Saturday, July 12, 2008

The Towers Of Switzerland

The Geek has to admit he has never been comfortable when visiting Switzerland. The place is just too darn neat and orderly. He always had the sneaking suspicion that should he drop a gold bar on the street in Geneva he would return to find it not only guarded by a cop, but the cop would be ready to give a ticket for littering.

Now the Swiss government has given the Geek another reason not to spend his (nearly valueless) dollars in this land of peace, prosperity and utterly rapacious bankers. The Federal Government has shown itself to be comprised of spineless yokels bereft of both reason and a trust in the Swiss population.

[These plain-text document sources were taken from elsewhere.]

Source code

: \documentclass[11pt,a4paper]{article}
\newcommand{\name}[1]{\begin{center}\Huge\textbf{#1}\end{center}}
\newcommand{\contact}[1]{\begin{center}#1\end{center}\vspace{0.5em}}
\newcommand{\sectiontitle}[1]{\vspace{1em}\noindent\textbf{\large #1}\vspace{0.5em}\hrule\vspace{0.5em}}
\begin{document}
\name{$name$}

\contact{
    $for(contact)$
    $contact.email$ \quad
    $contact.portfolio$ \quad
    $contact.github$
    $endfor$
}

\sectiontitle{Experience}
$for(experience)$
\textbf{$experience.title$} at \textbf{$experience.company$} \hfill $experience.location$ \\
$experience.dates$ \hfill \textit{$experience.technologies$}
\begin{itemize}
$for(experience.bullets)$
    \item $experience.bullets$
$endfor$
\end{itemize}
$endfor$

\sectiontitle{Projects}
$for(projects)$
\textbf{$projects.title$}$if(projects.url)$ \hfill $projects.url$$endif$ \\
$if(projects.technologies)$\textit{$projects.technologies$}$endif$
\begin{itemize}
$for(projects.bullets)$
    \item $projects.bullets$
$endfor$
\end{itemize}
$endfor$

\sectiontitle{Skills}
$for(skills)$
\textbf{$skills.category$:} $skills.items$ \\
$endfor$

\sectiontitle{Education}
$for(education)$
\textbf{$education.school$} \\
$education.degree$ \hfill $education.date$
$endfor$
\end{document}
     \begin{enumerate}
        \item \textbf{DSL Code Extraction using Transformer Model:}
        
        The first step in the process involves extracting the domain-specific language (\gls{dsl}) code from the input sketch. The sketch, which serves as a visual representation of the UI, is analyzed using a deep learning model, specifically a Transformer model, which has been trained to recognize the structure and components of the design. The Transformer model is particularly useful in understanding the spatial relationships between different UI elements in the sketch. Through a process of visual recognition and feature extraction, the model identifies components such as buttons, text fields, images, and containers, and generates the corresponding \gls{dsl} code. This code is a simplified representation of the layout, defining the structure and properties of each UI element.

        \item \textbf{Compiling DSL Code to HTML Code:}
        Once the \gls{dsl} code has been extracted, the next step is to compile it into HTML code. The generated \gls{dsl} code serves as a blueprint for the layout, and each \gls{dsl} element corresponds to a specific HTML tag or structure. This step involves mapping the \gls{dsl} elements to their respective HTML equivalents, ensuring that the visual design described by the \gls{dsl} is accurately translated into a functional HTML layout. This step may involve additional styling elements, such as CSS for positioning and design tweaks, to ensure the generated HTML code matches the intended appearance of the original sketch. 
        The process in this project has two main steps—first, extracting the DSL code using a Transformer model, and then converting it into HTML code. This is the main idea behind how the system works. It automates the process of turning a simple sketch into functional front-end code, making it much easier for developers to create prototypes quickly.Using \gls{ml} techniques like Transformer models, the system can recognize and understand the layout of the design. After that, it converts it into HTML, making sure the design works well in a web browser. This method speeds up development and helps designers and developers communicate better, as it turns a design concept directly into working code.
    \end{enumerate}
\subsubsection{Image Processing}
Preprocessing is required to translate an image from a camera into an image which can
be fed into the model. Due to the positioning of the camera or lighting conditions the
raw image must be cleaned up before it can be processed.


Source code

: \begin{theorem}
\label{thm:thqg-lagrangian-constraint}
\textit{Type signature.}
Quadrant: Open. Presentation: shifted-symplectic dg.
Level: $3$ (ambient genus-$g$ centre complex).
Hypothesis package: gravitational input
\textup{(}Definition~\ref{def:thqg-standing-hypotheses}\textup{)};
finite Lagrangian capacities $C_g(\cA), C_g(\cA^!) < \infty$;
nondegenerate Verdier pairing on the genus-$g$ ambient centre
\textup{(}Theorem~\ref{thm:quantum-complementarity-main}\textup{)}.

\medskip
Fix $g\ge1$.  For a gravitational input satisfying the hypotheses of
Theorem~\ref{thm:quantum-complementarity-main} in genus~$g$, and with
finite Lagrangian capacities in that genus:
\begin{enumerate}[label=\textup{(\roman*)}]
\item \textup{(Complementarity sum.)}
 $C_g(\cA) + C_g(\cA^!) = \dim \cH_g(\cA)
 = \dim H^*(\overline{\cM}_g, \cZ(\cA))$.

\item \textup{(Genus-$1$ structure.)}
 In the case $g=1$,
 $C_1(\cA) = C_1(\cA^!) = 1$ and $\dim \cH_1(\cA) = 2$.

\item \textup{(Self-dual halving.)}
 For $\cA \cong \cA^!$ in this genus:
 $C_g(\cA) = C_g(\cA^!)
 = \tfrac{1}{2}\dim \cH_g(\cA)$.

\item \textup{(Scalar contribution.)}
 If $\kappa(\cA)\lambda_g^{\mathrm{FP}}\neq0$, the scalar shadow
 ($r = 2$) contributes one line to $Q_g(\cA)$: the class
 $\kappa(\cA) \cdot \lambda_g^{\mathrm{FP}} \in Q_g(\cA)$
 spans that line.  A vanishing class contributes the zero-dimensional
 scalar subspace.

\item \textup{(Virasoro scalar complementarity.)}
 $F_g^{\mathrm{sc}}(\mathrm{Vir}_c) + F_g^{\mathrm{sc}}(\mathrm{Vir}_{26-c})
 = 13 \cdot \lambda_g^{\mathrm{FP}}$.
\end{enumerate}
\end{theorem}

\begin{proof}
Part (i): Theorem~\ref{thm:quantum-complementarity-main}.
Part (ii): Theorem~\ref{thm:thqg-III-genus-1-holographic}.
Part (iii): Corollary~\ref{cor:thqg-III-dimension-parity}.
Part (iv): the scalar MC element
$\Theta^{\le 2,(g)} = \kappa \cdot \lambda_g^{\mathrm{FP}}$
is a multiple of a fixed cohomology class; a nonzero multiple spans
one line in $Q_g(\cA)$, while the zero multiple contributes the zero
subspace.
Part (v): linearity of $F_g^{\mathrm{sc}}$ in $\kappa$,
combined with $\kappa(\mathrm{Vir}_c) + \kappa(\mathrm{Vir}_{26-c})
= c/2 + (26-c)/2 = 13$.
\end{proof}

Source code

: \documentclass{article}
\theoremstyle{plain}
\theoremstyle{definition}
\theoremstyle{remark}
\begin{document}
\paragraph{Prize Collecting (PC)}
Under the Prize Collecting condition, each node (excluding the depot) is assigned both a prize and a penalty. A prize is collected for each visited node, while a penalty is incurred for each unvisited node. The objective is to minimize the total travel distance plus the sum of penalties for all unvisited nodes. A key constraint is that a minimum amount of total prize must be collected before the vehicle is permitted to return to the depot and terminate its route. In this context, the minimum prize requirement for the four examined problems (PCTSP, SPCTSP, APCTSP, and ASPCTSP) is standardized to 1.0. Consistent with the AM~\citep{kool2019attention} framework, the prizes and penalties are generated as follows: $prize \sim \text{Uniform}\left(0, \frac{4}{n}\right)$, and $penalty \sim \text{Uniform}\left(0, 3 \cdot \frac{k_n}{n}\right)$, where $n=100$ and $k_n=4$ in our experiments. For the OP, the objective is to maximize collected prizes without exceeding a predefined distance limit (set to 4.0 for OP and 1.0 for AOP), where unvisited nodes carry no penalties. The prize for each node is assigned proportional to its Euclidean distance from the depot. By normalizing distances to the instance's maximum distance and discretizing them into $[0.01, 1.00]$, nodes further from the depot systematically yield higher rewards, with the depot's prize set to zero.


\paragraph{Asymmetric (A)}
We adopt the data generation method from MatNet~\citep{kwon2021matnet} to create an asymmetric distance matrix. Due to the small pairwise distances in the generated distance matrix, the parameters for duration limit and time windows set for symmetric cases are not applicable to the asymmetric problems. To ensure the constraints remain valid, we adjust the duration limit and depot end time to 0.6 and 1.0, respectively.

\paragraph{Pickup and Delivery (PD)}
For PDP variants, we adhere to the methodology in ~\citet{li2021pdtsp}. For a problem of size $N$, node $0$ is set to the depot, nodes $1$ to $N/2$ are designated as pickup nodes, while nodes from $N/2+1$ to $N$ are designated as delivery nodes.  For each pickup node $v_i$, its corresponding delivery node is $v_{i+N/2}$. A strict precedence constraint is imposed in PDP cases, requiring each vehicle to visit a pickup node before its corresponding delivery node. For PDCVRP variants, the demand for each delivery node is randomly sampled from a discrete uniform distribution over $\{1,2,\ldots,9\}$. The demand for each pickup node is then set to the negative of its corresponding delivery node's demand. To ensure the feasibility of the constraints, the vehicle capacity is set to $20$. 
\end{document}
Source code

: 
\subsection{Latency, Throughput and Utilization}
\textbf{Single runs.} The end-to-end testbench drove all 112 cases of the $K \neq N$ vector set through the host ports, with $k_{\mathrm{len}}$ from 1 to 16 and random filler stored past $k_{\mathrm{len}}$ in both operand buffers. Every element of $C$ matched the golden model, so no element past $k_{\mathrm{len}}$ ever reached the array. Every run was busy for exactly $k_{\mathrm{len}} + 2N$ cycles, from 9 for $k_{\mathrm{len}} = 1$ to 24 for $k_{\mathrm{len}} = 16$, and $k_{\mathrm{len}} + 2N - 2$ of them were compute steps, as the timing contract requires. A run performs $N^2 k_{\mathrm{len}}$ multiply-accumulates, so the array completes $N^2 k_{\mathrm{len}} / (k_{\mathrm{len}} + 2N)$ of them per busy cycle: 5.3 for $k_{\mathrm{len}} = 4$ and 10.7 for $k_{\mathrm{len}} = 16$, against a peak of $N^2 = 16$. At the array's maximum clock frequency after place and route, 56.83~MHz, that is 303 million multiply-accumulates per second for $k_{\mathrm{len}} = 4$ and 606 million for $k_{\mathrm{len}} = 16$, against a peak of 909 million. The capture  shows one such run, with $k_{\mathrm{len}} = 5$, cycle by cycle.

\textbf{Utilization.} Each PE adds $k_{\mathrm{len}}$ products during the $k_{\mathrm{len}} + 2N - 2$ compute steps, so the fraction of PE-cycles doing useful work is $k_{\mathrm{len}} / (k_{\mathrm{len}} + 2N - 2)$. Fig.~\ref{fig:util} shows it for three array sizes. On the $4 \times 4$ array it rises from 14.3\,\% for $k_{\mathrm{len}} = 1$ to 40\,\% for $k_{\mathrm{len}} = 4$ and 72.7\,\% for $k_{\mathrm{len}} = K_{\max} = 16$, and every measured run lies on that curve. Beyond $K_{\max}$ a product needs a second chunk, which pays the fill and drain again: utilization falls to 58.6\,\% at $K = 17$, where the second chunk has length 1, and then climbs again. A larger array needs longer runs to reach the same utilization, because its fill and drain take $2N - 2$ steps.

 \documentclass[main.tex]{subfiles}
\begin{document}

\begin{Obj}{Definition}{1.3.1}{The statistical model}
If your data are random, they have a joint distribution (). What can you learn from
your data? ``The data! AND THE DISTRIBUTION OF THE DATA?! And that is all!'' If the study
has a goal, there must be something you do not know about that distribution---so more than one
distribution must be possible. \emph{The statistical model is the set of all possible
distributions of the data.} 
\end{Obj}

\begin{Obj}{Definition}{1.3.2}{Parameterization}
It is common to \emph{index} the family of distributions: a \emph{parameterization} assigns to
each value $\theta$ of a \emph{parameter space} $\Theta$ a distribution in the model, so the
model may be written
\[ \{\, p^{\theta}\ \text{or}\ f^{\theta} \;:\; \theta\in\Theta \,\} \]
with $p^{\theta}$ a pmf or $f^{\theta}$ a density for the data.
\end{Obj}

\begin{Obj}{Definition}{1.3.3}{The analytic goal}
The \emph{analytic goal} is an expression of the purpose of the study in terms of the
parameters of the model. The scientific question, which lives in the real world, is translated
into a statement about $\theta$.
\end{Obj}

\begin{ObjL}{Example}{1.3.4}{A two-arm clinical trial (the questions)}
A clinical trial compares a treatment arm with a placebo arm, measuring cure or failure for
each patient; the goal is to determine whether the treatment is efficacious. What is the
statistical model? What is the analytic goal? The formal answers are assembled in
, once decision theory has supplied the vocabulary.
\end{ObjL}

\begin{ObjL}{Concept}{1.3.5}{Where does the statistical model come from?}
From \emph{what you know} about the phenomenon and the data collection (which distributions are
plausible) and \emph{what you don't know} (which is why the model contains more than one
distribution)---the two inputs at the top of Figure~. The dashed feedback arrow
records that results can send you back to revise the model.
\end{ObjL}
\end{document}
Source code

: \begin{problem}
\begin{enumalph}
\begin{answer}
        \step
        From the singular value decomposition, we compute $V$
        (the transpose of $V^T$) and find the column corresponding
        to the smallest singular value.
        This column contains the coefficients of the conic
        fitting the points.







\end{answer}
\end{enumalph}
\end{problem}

Uh, kind of harsh, aren't you, Geek?

No. Not at all.

The Swiss Federals have come out against the right wing SVP sponsored referendum to ban minarets in the country. There are roughly 350,000 Muslims in a population of over seven and a half million. Most of these come from Turkey and former Yugoslavia.

Of the ninety mosques in Switzerland only two have minarets with a third planning to build one. None are used for the five times a day call to prayers.

The Swiss foreign minister threw an immediate hissy fit declaring that the referendum, if passed, would lead to a security risk by provoking Muslim anger. See this the following site: http://www.timesonline.co.uk/tol/news/world/europe/article4304838.ece.

The spokesman for the curiously named Swiss Association of Muslims for Secularism called the proposed referendum an attack on Islam and a violation of the Swiss Constitution. Well! I'll be, exclaims the Geek.

The minaret is not a requirement in Islam. There are plenty of mosques without this adornment. Eighty-seven in Switzerland alone. The first minarets didn't appear until nearly a hundred years after the death of Mohammad.

They came about because in the days before electronic amplification there was a need for height if the call to prayer was to be heard throughout the village. No problem with that. Form follows function as in so many architectural innovations.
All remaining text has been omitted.